With all the attention paid to battleground Ohio, there have been a lot of stories about fraud, voter suppression and other election-related crises. David Becker is with the Pew Center on the States.
"Everyone's always looking at Ohio during an election, particularly a presidential election. The media is camped out there, there's a tremendous amount of scrutiny. So the stories that come out about the election are largely going to focus on those places like Ohio and Florida where there's a lot of scrutiny. What we found is if you look at the hard data, sometimes you find some surprises, sometimes you don't. But here is a case where Ohio performed pretty much right in the middle - maybe a little bit slightly below the middle in 2008."

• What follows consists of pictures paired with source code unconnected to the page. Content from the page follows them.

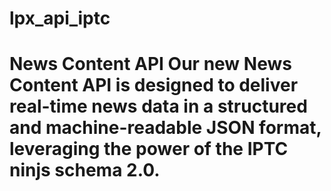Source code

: # lpx_api_iptc
# News Content API  Our new News Content API is designed to deliver real-time news data in a structured and machine-readable JSON format, leveraging the power of the IPTC ninjs schema 2.0.
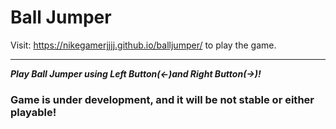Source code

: # Ball Jumper

Visit: https://nikegamerjjjj.github.io/balljumper/ to play the game.


---

*****Play Ball Jumper using Left Button(<-)and Right Button(->)!*****


### Game is under development, and it will be not stable or either playable!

Ohio scored in the 60 percent range among all states - doing well because of a high rate of military ballots returned and the addition of post-election audits in 2010, but losing points because of high rates of rejection of absentee and provisional ballots. Becker says lawmakers could look at one thing that the top states all have in common.
"In 2008, four of top five states had election day registration or no registration, in the case of North Dakota. So that policy seems to correlate with high performance in a way that very few other specific policies do, and that continued on in 2010 where four of the top 10 states had election day registration or no registration."
That seems unlikely, as Ohio has moved toward narrowing the voter registration window. The report will be updated later this year with data from the 2012 election.